··· INPUT RECORDS ···
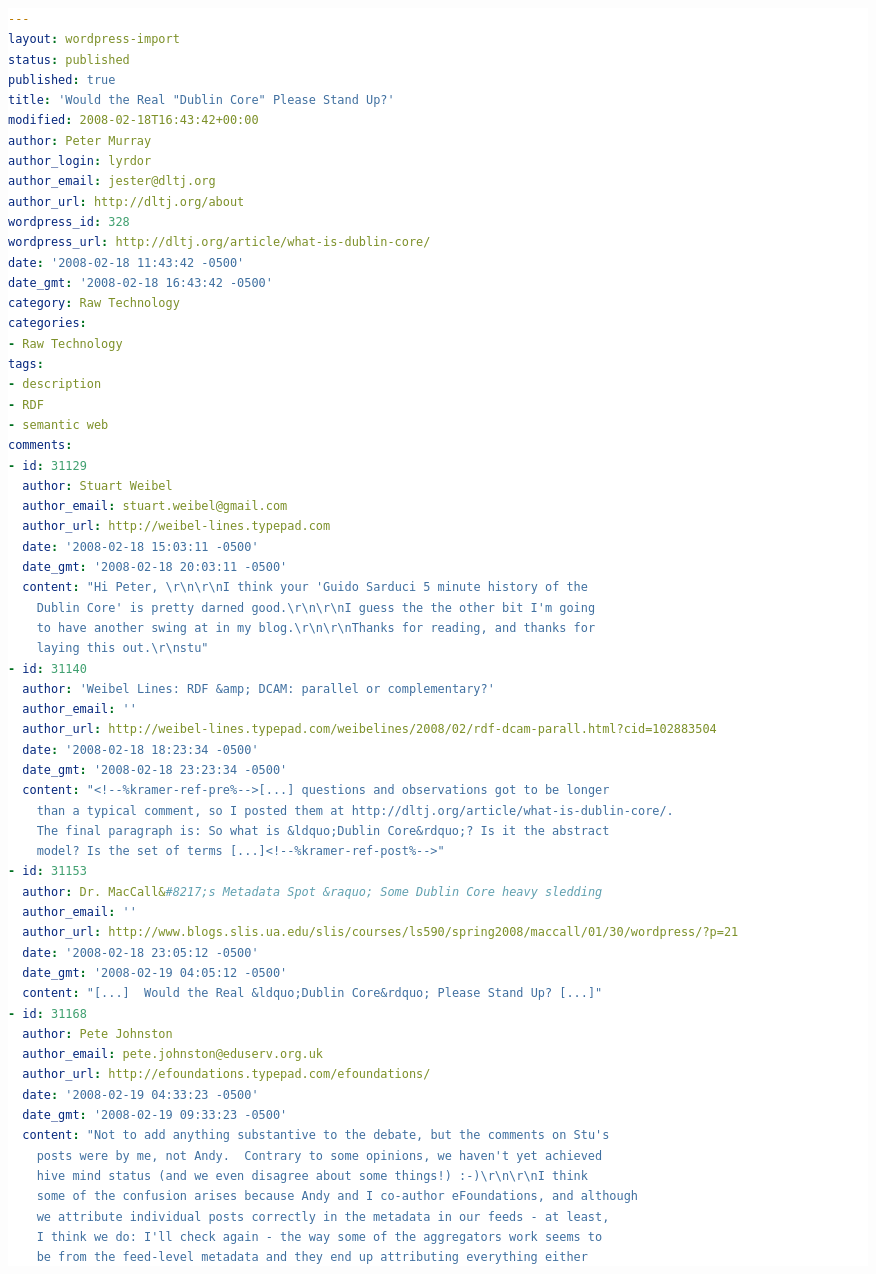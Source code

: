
 ```yaml
---
layout: wordpress-import
status: published
published: true
title: 'Would the Real "Dublin Core" Please Stand Up?'
modified: 2008-02-18T16:43:42+00:00
author: Peter Murray
author_login: lyrdor
author_email: jester@dltj.org
author_url: http://dltj.org/about
wordpress_id: 328
wordpress_url: http://dltj.org/article/what-is-dublin-core/
date: '2008-02-18 11:43:42 -0500'
date_gmt: '2008-02-18 16:43:42 -0500'
category: Raw Technology
categories:
- Raw Technology
tags:
- description
- RDF
- semantic web
comments:
- id: 31129
  author: Stuart Weibel
  author_email: stuart.weibel@gmail.com
  author_url: http://weibel-lines.typepad.com
  date: '2008-02-18 15:03:11 -0500'
  date_gmt: '2008-02-18 20:03:11 -0500'
  content: "Hi Peter, \r\n\r\nI think your 'Guido Sarduci 5 minute history of the
    Dublin Core' is pretty darned good.\r\n\r\nI guess the the other bit I'm going
    to have another swing at in my blog.\r\n\r\nThanks for reading, and thanks for
    laying this out.\r\nstu"
- id: 31140
  author: 'Weibel Lines: RDF &amp; DCAM: parallel or complementary?'
  author_email: ''
  author_url: http://weibel-lines.typepad.com/weibelines/2008/02/rdf-dcam-parall.html?cid=102883504
  date: '2008-02-18 18:23:34 -0500'
  date_gmt: '2008-02-18 23:23:34 -0500'
  content: "<!--%kramer-ref-pre%-->[...] questions and observations got to be longer
    than a typical comment, so I posted them at http://dltj.org/article/what-is-dublin-core/.
    The final paragraph is: So what is &ldquo;Dublin Core&rdquo;? Is it the abstract
    model? Is the set of terms [...]<!--%kramer-ref-post%-->"
- id: 31153
  author: Dr. MacCall&#8217;s Metadata Spot &raquo; Some Dublin Core heavy sledding
  author_email: ''
  author_url: http://www.blogs.slis.ua.edu/slis/courses/ls590/spring2008/maccall/01/30/wordpress/?p=21
  date: '2008-02-18 23:05:12 -0500'
  date_gmt: '2008-02-19 04:05:12 -0500'
  content: "[...]  Would the Real &ldquo;Dublin Core&rdquo; Please Stand Up? [...]"
- id: 31168
  author: Pete Johnston
  author_email: pete.johnston@eduserv.org.uk
  author_url: http://efoundations.typepad.com/efoundations/
  date: '2008-02-19 04:33:23 -0500'
  date_gmt: '2008-02-19 09:33:23 -0500'
  content: "Not to add anything substantive to the debate, but the comments on Stu's
    posts were by me, not Andy.  Contrary to some opinions, we haven't yet achieved
    hive mind status (and we even disagree about some things!) :-)\r\n\r\nI think
    some of the confusion arises because Andy and I co-author eFoundations, and although
    we attribute individual posts correctly in the metadata in our feeds - at least,
    I think we do: I'll check again - the way some of the aggregators work seems to
    be from the feed-level metadata and they end up attributing everything either
```
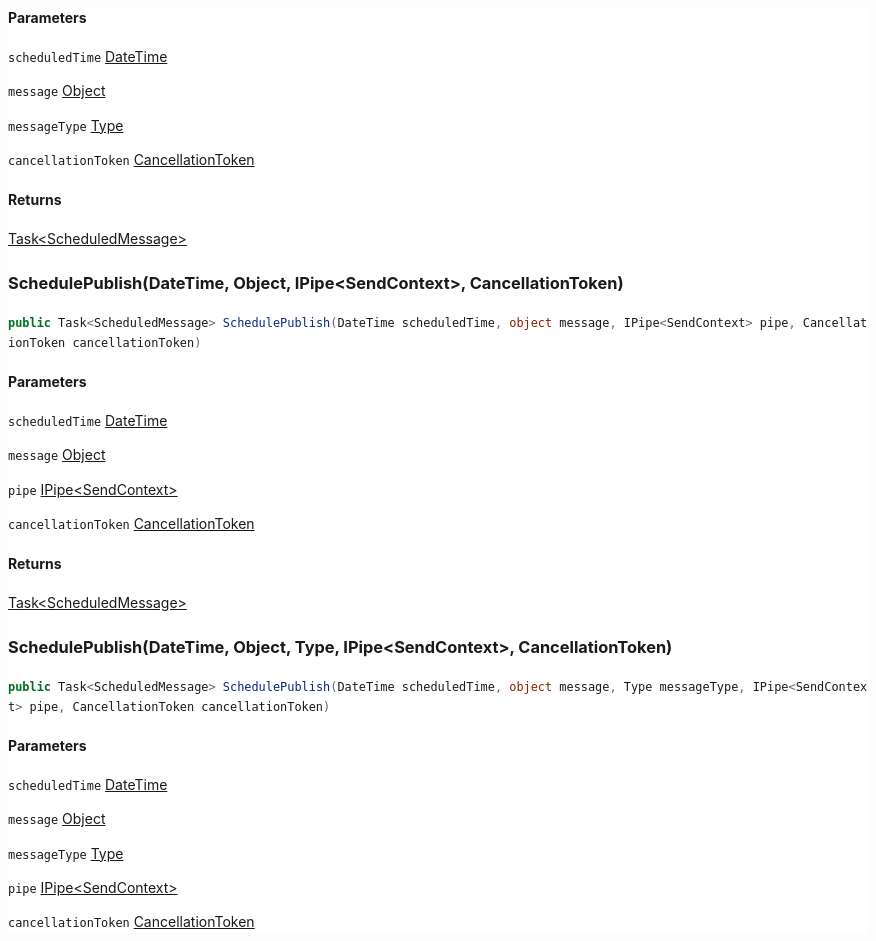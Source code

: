 #### Parameters

`scheduledTime` [DateTime](https://learn.microsoft.com/en-us/dotnet/api/system.datetime)<br/>

`message` [Object](https://learn.microsoft.com/en-us/dotnet/api/system.object)<br/>

`messageType` [Type](https://learn.microsoft.com/en-us/dotnet/api/system.type)<br/>

`cancellationToken` [CancellationToken](https://learn.microsoft.com/en-us/dotnet/api/system.threading.cancellationtoken)<br/>

#### Returns

[Task\<ScheduledMessage\>](https://learn.microsoft.com/en-us/dotnet/api/system.threading.tasks.task-1)<br/>

### **SchedulePublish(DateTime, Object, IPipe\<SendContext\>, CancellationToken)**

```csharp
public Task<ScheduledMessage> SchedulePublish(DateTime scheduledTime, object message, IPipe<SendContext> pipe, CancellationToken cancellationToken)
```

#### Parameters

`scheduledTime` [DateTime](https://learn.microsoft.com/en-us/dotnet/api/system.datetime)<br/>

`message` [Object](https://learn.microsoft.com/en-us/dotnet/api/system.object)<br/>

`pipe` [IPipe\<SendContext\>](../../masstransit-abstractions/masstransit/ipipe-1)<br/>

`cancellationToken` [CancellationToken](https://learn.microsoft.com/en-us/dotnet/api/system.threading.cancellationtoken)<br/>

#### Returns

[Task\<ScheduledMessage\>](https://learn.microsoft.com/en-us/dotnet/api/system.threading.tasks.task-1)<br/>

### **SchedulePublish(DateTime, Object, Type, IPipe\<SendContext\>, CancellationToken)**

```csharp
public Task<ScheduledMessage> SchedulePublish(DateTime scheduledTime, object message, Type messageType, IPipe<SendContext> pipe, CancellationToken cancellationToken)
```

#### Parameters

`scheduledTime` [DateTime](https://learn.microsoft.com/en-us/dotnet/api/system.datetime)<br/>

`message` [Object](https://learn.microsoft.com/en-us/dotnet/api/system.object)<br/>

`messageType` [Type](https://learn.microsoft.com/en-us/dotnet/api/system.type)<br/>

`pipe` [IPipe\<SendContext\>](../../masstransit-abstractions/masstransit/ipipe-1)<br/>

`cancellationToken` [CancellationToken](https://learn.microsoft.com/en-us/dotnet/api/system.threading.cancellationtoken)<br/>
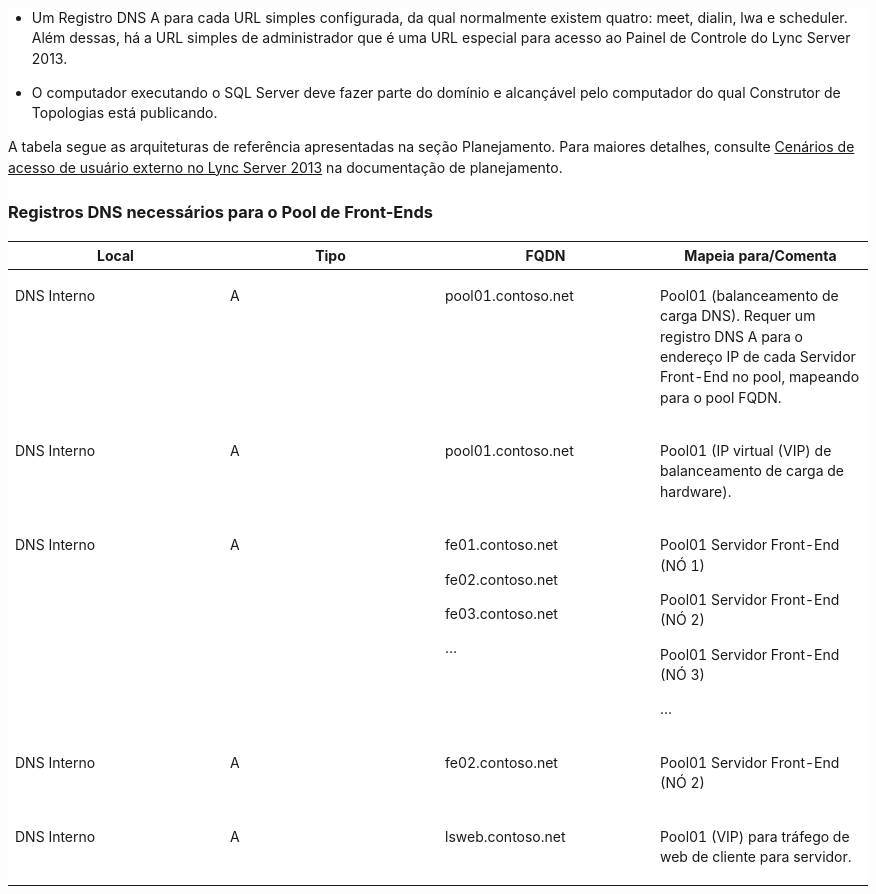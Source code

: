   - Um Registro DNS A para cada URL simples configurada, da qual normalmente existem quatro: meet, dialin, lwa e scheduler. Além dessas, há a URL simples de administrador que é uma URL especial para acesso ao Painel de Controle do Lync Server 2013.

  - O computador executando o SQL Server deve fazer parte do domínio e alcançável pelo computador do qual Construtor de Topologias está publicando.

A tabela segue as arquiteturas de referência apresentadas na seção Planejamento. Para maiores detalhes, consulte [Cenários de acesso de usuário externo no Lync Server 2013](lync-server-2013-scenarios-for-external-user-access.md) na documentação de planejamento.

### Registros DNS necessários para o Pool de Front-Ends

<table>
<colgroup>
<col style="width: 25%" />
<col style="width: 25%" />
<col style="width: 25%" />
<col style="width: 25%" />
</colgroup>
<thead>
<tr class="header">
<th>Local</th>
<th>Tipo</th>
<th>FQDN</th>
<th>Mapeia para/Comenta</th>
</tr>
</thead>
<tbody>
<tr class="odd">
<td><p>DNS Interno</p></td>
<td><p>A</p></td>
<td><p>pool01.contoso.net</p></td>
<td><p>Pool01 (balanceamento de carga DNS). Requer um registro DNS A para o endereço IP de cada Servidor Front-End no pool, mapeando para o pool FQDN.</p></td>
</tr>
<tr class="even">
<td><p>DNS Interno</p></td>
<td><p>A</p></td>
<td><p>pool01.contoso.net</p></td>
<td><p>Pool01 (IP virtual (VIP) de balanceamento de carga de hardware).</p></td>
</tr>
<tr class="odd">
<td><p>DNS Interno</p></td>
<td><p>A</p></td>
<td><p>fe01.contoso.net</p>
<p>fe02.contoso.net</p>
<p>fe03.contoso.net</p>
<p>…</p></td>
<td><p>Pool01 Servidor Front-End (NÓ 1)</p>
<p>Pool01 Servidor Front-End (NÓ 2)</p>
<p>Pool01 Servidor Front-End (NÓ 3)</p>
<p>…</p></td>
</tr>
<tr class="even">
<td><p>DNS Interno</p></td>
<td><p>A</p></td>
<td><p>fe02.contoso.net</p></td>
<td><p>Pool01 Servidor Front-End (NÓ 2)</p></td>
</tr>
<tr class="odd">
<td><p>DNS Interno</p></td>
<td><p>A</p></td>
<td><p>lsweb.contoso.net</p></td>
<td><p>Pool01 (VIP) para tráfego de web de cliente para servidor.</p></td>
···
WHAT YOU WILL DO:
Everything in the records above must be repeated exactly, except the pictures.

RESPONSE TO THE EXERCISE:
Source code

:
 ```yaml
---
layout: wordpress-import
status: published
published: true
title: 'Would the Real "Dublin Core" Please Stand Up?'
modified: 2008-02-18T16:43:42+00:00
author: Peter Murray
author_login: lyrdor
author_email: jester@dltj.org
author_url: http://dltj.org/about
wordpress_id: 328
wordpress_url: http://dltj.org/article/what-is-dublin-core/
date: '2008-02-18 11:43:42 -0500'
date_gmt: '2008-02-18 16:43:42 -0500'
category: Raw Technology
categories:
- Raw Technology
tags:
- description
- RDF
- semantic web
comments:
- id: 31129
  author: Stuart Weibel
  author_email: stuart.weibel@gmail.com
  author_url: http://weibel-lines.typepad.com
  date: '2008-02-18 15:03:11 -0500'
  date_gmt: '2008-02-18 20:03:11 -0500'
  content: "Hi Peter, \r\n\r\nI think your 'Guido Sarduci 5 minute history of the
    Dublin Core' is pretty darned good.\r\n\r\nI guess the the other bit I'm going
    to have another swing at in my blog.\r\n\r\nThanks for reading, and thanks for
    laying this out.\r\nstu"
- id: 31140
  author: 'Weibel Lines: RDF &amp; DCAM: parallel or complementary?'
  author_email: ''
  author_url: http://weibel-lines.typepad.com/weibelines/2008/02/rdf-dcam-parall.html?cid=102883504
  date: '2008-02-18 18:23:34 -0500'
  date_gmt: '2008-02-18 23:23:34 -0500'
  content: "<!--%kramer-ref-pre%-->[...] questions and observations got to be longer
    than a typical comment, so I posted them at http://dltj.org/article/what-is-dublin-core/.
    The final paragraph is: So what is &ldquo;Dublin Core&rdquo;? Is it the abstract
    model? Is the set of terms [...]<!--%kramer-ref-post%-->"
- id: 31153
  author: Dr. MacCall&#8217;s Metadata Spot &raquo; Some Dublin Core heavy sledding
  author_email: ''
  author_url: http://www.blogs.slis.ua.edu/slis/courses/ls590/spring2008/maccall/01/30/wordpress/?p=21
  date: '2008-02-18 23:05:12 -0500'
  date_gmt: '2008-02-19 04:05:12 -0500'
  content: "[...]  Would the Real &ldquo;Dublin Core&rdquo; Please Stand Up? [...]"
- id: 31168
  author: Pete Johnston
  author_email: pete.johnston@eduserv.org.uk
  author_url: http://efoundations.typepad.com/efoundations/
  date: '2008-02-19 04:33:23 -0500'
  date_gmt: '2008-02-19 09:33:23 -0500'
  content: "Not to add anything substantive to the debate, but the comments on Stu's
    posts were by me, not Andy.  Contrary to some opinions, we haven't yet achieved
    hive mind status (and we even disagree about some things!) :-)\r\n\r\nI think
    some of the confusion arises because Andy and I co-author eFoundations, and although
    we attribute individual posts correctly in the metadata in our feeds - at least,
    I think we do: I'll check again - the way some of the aggregators work seems to
    be from the feed-level metadata and they end up attributing everything either
```
Source code

: #### Parameters

`scheduledTime` [DateTime](https://learn.microsoft.com/en-us/dotnet/api/system.datetime)<br/>

`message` [Object](https://learn.microsoft.com/en-us/dotnet/api/system.object)<br/>

`messageType` [Type](https://learn.microsoft.com/en-us/dotnet/api/system.type)<br/>

`cancellationToken` [CancellationToken](https://learn.microsoft.com/en-us/dotnet/api/system.threading.cancellationtoken)<br/>

#### Returns

[Task\<ScheduledMessage\>](https://learn.microsoft.com/en-us/dotnet/api/system.threading.tasks.task-1)<br/>

### **SchedulePublish(DateTime, Object, IPipe\<SendContext\>, CancellationToken)**

```csharp
public Task<ScheduledMessage> SchedulePublish(DateTime scheduledTime, object message, IPipe<SendContext> pipe, CancellationToken cancellationToken)
```

#### Parameters

`scheduledTime` [DateTime](https://learn.microsoft.com/en-us/dotnet/api/system.datetime)<br/>

`message` [Object](https://learn.microsoft.com/en-us/dotnet/api/system.object)<br/>

`pipe` [IPipe\<SendContext\>](../../masstransit-abstractions/masstransit/ipipe-1)<br/>

`cancellationToken` [CancellationToken](https://learn.microsoft.com/en-us/dotnet/api/system.threading.cancellationtoken)<br/>

#### Returns

[Task\<ScheduledMessage\>](https://learn.microsoft.com/en-us/dotnet/api/system.threading.tasks.task-1)<br/>

### **SchedulePublish(DateTime, Object, Type, IPipe\<SendContext\>, CancellationToken)**

```csharp
public Task<ScheduledMessage> SchedulePublish(DateTime scheduledTime, object message, Type messageType, IPipe<SendContext> pipe, CancellationToken cancellationToken)
```

#### Parameters

`scheduledTime` [DateTime](https://learn.microsoft.com/en-us/dotnet/api/system.datetime)<br/>

`message` [Object](https://learn.microsoft.com/en-us/dotnet/api/system.object)<br/>

`messageType` [Type](https://learn.microsoft.com/en-us/dotnet/api/system.type)<br/>

`pipe` [IPipe\<SendContext\>](../../masstransit-abstractions/masstransit/ipipe-1)<br/>

`cancellationToken` [CancellationToken](https://learn.microsoft.com/en-us/dotnet/api/system.threading.cancellationtoken)<br/>
Source code

:   - Um Registro DNS A para cada URL simples configurada, da qual normalmente existem quatro: meet, dialin, lwa e scheduler. Além dessas, há a URL simples de administrador que é uma URL especial para acesso ao Painel de Controle do Lync Server 2013.

  - O computador executando o SQL Server deve fazer parte do domínio e alcançável pelo computador do qual Construtor de Topologias está publicando.

A tabela segue as arquiteturas de referência apresentadas na seção Planejamento. Para maiores detalhes, consulte [Cenários de acesso de usuário externo no Lync Server 2013](lync-server-2013-scenarios-for-external-user-access.md) na documentação de planejamento.

### Registros DNS necessários para o Pool de Front-Ends

<table>
<colgroup>
<col style="width: 25%" />
<col style="width: 25%" />
<col style="width: 25%" />
<col style="width: 25%" />
</colgroup>
<thead>
<tr class="header">
<th>Local</th>
<th>Tipo</th>
<th>FQDN</th>
<th>Mapeia para/Comenta</th>
</tr>
</thead>
<tbody>
<tr class="odd">
<td><p>DNS Interno</p></td>
<td><p>A</p></td>
<td><p>pool01.contoso.net</p></td>
<td><p>Pool01 (balanceamento de carga DNS). Requer um registro DNS A para o endereço IP de cada Servidor Front-End no pool, mapeando para o pool FQDN.</p></td>
</tr>
<tr class="even">
<td><p>DNS Interno</p></td>
<td><p>A</p></td>
<td><p>pool01.contoso.net</p></td>
<td><p>Pool01 (IP virtual (VIP) de balanceamento de carga de hardware).</p></td>
</tr>
<tr class="odd">
<td><p>DNS Interno</p></td>
<td><p>A</p></td>
<td><p>fe01.contoso.net</p>
<p>fe02.contoso.net</p>
<p>fe03.contoso.net</p>
<p>…</p></td>
<td><p>Pool01 Servidor Front-End (NÓ 1)</p>
<p>Pool01 Servidor Front-End (NÓ 2)</p>
<p>Pool01 Servidor Front-End (NÓ 3)</p>
<p>…</p></td>
</tr>
<tr class="even">
<td><p>DNS Interno</p></td>
<td><p>A</p></td>
<td><p>fe02.contoso.net</p></td>
<td><p>Pool01 Servidor Front-End (NÓ 2)</p></td>
</tr>
<tr class="odd">
<td><p>DNS Interno</p></td>
<td><p>A</p></td>
<td><p>lsweb.contoso.net</p></td>
<td><p>Pool01 (VIP) para tráfego de web de cliente para servidor.</p></td>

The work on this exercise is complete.